An undergraduate was recruited to lead Roger off to the hothouse where the professor of plant biology spent his days.

Roger was not surprised to find Paul Sadler there. He lifted a hand in greeting and was led to a little man seated on a stool who looked up at Roger over his glasses.

“Good day,” Roger said.

“Good Knight?” A wry smile seemed to form beneath the grizzled beard.

“I have come to pick your brain.”

“That is more than I got to do. I accepted the one that was issued to me.”

“‘Issued from the hand of God the simple brain'?”

Discolored teeth appeared among the foliage of the beard. “Milton?”

“Wordsworth. Is there another stool?” Roger looked up and down the rows of plants that flourished fiercely in the heat of the glassed-in addition to Galvin. Climacus wore sandals, suntans, and a T-shirt damp with perspiration. He rose.

“Let's go into my office. If you're not used to this place you're likely to melt.”

“Could you show me around first?”

Paul Sadler seemed to have disappeared. Climacus led Roger up and down the narrow aisles of his domain, now touching a leaf, now admiring a bloom, several times leaning forward to whisper to one of the plants. He turned to Roger.

“Talking to them does help, you know.”

“Do they ever answer?”

Climacus made a sweeping gesture. “This is their answer—just being the best they can be.”

Stories about Climacus had come to Roger over recent years and it had always been one of his hopes to meet the professor of plant biology. Now, with the death of Mortimer Sadler, he had reasons other than collegial curiosity to look him up.

Climacus's office was just off the hothouse and its contrasting chill elicted a sneeze from the professor. Climacus removed some pots from a bench and pulled it toward his desk.

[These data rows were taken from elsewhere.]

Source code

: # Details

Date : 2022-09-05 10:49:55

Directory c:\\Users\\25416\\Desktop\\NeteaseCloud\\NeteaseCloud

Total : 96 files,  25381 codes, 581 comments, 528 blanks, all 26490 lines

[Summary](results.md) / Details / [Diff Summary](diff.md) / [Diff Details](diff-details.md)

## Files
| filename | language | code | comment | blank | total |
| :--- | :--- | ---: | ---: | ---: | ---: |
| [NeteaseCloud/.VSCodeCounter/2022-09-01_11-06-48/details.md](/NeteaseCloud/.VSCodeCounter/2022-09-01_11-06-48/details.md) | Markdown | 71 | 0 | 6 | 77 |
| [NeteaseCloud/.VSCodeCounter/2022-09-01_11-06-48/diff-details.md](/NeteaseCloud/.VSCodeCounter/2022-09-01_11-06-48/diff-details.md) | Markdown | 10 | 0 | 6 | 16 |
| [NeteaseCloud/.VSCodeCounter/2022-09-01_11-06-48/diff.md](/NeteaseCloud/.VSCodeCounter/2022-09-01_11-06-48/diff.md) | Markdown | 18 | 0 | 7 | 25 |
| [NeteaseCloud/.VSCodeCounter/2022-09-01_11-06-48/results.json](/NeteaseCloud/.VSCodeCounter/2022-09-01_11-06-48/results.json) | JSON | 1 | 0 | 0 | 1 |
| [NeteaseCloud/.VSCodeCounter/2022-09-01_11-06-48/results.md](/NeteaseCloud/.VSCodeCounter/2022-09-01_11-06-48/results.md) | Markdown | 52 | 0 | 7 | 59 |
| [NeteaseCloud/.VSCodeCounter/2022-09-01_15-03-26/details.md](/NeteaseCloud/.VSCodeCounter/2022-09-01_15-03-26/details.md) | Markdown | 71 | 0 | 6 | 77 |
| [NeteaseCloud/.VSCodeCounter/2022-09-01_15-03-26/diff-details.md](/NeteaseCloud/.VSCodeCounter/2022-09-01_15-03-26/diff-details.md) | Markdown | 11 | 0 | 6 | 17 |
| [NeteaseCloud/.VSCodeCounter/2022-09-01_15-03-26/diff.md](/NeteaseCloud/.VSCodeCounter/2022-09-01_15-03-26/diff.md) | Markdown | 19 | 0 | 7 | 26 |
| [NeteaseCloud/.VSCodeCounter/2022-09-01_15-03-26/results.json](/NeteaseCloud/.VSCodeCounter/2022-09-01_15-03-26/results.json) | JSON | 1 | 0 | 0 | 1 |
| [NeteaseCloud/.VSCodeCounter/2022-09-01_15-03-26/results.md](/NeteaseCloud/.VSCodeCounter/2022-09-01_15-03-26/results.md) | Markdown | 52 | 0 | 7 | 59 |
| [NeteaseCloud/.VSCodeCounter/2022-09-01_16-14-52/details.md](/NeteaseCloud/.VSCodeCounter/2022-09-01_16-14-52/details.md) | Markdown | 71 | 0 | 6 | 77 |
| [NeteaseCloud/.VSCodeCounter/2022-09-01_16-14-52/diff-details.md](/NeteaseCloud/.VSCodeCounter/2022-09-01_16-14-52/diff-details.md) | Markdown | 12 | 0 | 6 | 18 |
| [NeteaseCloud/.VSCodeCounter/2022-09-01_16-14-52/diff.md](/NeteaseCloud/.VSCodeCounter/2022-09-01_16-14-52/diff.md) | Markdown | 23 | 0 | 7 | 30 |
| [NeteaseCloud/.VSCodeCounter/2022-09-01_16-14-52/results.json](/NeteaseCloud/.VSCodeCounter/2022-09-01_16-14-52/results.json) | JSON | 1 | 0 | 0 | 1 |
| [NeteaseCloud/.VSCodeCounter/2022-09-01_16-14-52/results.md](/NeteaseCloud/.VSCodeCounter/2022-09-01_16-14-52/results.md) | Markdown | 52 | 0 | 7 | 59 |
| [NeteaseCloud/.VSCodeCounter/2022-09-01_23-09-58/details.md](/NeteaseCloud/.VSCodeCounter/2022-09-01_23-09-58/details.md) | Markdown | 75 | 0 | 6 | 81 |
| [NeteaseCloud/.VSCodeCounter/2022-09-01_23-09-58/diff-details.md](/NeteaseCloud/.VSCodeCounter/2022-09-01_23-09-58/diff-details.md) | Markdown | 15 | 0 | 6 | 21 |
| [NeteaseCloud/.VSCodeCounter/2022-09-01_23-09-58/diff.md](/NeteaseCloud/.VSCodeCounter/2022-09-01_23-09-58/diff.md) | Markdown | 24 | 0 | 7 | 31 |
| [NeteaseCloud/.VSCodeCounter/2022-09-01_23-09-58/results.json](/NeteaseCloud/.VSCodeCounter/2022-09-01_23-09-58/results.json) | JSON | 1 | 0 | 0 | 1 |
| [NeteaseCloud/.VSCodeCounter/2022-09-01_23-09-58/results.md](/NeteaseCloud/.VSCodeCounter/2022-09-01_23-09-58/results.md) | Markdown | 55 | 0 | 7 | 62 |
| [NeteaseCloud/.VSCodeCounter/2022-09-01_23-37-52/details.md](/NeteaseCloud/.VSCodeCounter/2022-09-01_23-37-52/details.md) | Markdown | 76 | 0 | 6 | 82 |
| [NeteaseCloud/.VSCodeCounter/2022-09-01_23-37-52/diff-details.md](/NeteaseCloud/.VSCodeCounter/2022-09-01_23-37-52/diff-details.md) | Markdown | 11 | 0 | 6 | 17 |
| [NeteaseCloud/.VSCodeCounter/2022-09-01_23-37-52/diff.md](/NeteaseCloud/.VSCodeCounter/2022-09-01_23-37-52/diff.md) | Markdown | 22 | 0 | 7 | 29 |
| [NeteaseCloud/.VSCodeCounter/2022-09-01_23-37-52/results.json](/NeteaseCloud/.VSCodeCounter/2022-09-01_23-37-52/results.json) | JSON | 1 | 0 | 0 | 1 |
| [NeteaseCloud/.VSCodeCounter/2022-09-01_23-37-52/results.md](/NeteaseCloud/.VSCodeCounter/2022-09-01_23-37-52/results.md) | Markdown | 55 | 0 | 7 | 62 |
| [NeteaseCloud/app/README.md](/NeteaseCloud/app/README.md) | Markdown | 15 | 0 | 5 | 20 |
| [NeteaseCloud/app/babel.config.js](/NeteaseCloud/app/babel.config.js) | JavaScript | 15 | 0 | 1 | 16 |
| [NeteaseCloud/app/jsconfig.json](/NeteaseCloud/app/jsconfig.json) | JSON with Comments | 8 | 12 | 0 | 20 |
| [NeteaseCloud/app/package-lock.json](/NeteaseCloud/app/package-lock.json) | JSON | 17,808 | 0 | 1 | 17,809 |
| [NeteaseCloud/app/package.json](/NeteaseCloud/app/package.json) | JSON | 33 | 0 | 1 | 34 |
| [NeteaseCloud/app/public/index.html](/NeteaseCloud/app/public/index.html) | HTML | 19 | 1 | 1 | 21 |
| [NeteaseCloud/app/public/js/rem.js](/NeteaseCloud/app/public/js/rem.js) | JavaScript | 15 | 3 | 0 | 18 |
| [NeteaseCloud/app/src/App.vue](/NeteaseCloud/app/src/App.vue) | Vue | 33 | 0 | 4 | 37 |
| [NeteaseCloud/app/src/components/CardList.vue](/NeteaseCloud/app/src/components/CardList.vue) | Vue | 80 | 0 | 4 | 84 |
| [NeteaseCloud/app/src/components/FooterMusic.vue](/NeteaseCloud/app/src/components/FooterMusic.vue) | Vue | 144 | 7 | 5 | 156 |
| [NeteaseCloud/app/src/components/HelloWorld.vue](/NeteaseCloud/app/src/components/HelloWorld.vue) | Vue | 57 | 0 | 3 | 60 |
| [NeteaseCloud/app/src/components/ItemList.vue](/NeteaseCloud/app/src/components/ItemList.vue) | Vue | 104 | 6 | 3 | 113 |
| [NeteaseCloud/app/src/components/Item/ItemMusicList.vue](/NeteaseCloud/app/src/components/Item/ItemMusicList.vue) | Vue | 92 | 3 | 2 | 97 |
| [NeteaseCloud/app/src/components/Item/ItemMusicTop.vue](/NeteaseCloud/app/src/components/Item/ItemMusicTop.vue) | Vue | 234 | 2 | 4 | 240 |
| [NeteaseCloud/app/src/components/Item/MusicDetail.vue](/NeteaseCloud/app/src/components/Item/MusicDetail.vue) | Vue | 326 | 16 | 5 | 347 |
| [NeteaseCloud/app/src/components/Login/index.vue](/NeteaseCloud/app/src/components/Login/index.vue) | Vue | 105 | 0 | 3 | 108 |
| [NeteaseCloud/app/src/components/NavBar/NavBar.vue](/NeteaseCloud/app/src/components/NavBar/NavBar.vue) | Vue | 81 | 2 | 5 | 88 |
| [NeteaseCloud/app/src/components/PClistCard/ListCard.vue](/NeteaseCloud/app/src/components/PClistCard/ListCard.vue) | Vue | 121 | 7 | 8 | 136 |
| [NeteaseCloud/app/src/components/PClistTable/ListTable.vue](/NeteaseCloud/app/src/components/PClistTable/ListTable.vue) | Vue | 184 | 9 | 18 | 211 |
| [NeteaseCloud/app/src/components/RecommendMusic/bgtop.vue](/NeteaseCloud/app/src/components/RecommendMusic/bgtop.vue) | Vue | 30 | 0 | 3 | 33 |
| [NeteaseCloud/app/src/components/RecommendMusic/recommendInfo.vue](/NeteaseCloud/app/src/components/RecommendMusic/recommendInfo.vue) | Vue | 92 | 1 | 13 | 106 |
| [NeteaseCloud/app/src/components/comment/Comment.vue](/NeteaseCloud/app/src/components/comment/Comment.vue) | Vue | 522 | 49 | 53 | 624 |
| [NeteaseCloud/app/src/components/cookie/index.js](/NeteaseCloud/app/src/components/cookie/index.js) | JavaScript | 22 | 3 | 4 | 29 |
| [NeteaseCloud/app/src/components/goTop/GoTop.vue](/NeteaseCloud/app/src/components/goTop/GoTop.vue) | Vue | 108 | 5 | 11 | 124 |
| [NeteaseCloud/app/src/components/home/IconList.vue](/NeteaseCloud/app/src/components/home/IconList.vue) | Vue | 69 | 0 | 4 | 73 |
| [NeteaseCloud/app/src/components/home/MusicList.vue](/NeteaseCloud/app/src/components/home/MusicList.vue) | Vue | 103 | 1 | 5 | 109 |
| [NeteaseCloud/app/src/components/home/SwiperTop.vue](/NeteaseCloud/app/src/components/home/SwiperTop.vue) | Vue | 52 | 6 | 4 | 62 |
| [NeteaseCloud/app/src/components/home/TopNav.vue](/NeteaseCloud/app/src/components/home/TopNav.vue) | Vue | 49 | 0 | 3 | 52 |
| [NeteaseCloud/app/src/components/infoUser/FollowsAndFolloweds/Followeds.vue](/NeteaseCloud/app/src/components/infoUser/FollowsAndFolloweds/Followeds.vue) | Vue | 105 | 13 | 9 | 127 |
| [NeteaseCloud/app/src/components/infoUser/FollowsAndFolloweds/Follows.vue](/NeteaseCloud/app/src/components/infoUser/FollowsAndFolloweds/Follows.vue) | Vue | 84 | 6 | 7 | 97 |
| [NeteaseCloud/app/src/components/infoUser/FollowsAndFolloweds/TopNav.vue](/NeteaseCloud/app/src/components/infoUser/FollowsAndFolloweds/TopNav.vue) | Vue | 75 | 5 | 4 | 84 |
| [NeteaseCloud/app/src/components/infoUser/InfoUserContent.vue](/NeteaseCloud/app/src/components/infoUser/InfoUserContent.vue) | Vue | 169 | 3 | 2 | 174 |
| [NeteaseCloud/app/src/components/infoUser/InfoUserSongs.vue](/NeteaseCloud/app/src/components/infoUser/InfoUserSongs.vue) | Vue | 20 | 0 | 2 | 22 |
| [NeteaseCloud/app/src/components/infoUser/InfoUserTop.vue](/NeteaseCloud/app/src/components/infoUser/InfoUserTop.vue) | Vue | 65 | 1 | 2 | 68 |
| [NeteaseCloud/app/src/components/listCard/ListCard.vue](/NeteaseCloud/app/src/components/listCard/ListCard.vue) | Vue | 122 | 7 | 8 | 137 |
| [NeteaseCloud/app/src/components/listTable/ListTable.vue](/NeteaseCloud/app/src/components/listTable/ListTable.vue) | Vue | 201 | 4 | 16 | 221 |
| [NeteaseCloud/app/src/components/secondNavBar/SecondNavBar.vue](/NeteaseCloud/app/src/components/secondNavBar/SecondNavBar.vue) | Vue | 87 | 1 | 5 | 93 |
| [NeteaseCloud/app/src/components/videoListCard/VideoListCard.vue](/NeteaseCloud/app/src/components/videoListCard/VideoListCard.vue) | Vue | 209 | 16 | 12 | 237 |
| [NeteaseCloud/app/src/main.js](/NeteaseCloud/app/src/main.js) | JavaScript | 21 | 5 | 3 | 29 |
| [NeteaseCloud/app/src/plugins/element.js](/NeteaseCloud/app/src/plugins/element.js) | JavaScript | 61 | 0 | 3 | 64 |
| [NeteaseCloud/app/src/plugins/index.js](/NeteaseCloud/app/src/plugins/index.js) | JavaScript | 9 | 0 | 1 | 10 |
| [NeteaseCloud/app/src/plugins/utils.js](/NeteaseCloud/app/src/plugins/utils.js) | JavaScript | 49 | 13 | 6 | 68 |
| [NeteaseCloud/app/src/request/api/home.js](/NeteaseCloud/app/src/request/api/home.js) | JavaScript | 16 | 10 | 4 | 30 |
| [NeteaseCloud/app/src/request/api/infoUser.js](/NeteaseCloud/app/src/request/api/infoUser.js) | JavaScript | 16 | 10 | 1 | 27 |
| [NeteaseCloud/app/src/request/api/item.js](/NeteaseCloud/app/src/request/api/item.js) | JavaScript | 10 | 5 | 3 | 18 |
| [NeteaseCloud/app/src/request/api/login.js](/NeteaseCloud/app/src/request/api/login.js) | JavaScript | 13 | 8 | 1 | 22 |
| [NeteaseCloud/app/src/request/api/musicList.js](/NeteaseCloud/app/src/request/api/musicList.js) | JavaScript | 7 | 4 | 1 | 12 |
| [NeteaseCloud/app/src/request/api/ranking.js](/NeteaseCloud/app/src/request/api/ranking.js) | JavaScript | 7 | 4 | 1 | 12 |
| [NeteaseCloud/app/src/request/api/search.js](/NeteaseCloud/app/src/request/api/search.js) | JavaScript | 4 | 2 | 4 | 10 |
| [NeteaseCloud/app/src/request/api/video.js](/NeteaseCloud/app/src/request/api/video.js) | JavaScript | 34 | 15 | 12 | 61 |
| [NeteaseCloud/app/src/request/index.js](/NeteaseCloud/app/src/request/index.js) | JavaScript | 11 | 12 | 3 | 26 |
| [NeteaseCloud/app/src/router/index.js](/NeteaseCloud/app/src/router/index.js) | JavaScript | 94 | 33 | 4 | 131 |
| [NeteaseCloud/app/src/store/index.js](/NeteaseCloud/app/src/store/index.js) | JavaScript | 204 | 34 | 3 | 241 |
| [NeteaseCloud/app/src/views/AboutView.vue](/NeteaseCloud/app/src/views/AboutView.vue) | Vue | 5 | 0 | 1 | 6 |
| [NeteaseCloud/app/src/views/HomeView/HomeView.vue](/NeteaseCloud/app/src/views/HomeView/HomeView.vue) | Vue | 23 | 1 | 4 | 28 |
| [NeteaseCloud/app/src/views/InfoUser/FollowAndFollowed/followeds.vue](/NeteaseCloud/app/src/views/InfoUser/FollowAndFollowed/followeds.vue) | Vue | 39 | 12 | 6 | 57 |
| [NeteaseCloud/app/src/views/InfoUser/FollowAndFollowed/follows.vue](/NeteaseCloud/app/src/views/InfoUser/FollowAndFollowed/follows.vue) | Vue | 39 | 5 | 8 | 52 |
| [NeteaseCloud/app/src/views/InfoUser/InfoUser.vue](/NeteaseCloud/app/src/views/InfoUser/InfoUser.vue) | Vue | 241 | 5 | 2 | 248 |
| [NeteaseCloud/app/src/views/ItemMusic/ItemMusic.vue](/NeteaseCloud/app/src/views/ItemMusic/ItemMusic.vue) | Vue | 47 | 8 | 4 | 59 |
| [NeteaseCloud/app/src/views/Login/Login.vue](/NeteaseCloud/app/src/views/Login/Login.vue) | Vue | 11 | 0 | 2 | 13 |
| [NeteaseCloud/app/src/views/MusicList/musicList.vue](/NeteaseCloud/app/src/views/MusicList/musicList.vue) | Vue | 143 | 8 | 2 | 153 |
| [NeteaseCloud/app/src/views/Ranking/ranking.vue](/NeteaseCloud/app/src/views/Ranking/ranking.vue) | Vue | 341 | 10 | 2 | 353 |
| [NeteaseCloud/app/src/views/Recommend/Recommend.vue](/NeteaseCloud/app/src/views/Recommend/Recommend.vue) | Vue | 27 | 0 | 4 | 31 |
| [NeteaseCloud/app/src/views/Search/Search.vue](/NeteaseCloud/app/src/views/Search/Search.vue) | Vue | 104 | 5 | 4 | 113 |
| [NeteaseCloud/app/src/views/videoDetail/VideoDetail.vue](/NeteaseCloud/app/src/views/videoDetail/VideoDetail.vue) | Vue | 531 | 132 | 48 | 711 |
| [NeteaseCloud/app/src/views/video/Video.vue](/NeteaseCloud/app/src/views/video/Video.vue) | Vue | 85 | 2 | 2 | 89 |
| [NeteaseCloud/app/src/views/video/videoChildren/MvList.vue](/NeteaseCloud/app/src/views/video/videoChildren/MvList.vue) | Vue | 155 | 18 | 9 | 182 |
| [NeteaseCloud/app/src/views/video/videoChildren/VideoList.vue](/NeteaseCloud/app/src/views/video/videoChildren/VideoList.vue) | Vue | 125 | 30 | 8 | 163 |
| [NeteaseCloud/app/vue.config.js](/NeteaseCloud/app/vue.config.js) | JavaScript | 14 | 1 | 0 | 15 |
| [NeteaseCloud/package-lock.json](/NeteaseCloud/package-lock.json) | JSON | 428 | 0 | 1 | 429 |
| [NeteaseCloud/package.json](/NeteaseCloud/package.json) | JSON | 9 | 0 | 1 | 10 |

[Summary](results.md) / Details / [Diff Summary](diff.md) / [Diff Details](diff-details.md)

“This should accommodate you.” Climacus went around the desk and sank sighing into a chair, then took a package of cigarettes from a desk drawer. He offered one to Roger, who refused. Climacus lit up, inhaling with obvious delight.

“You realize that I am conducting an experiment on the tobacco plant. This is a smoke-free campus.” The beard adjusted to his smile.

“Of course. Tell me about poisonous plants.”

“Almost all plants are poisonous to some species of animal.”

“And humans?”

“We are rational animals.”

“More an ideal than a description, I'm afraid. Have you heard of the death on the golf course?”

“Only what you told me on the phone.”

“The man was poisoned. With deadly nightshade.”

Climacus looked pained. “A much-maligned plant. Like hemlock. Poisonous plants often have great medicinal benefits. But that is as incidental to them as their harmful effects. Of course, we ingest vegetation and other animals but that is our doing, not theirs. The harmful ones have been known from time immemorial, discovered by hit or miss. Nowadays, we classify and rename them, but by and large we are codifying the folklore of centuries.”

“But surely not all are equally harmful.”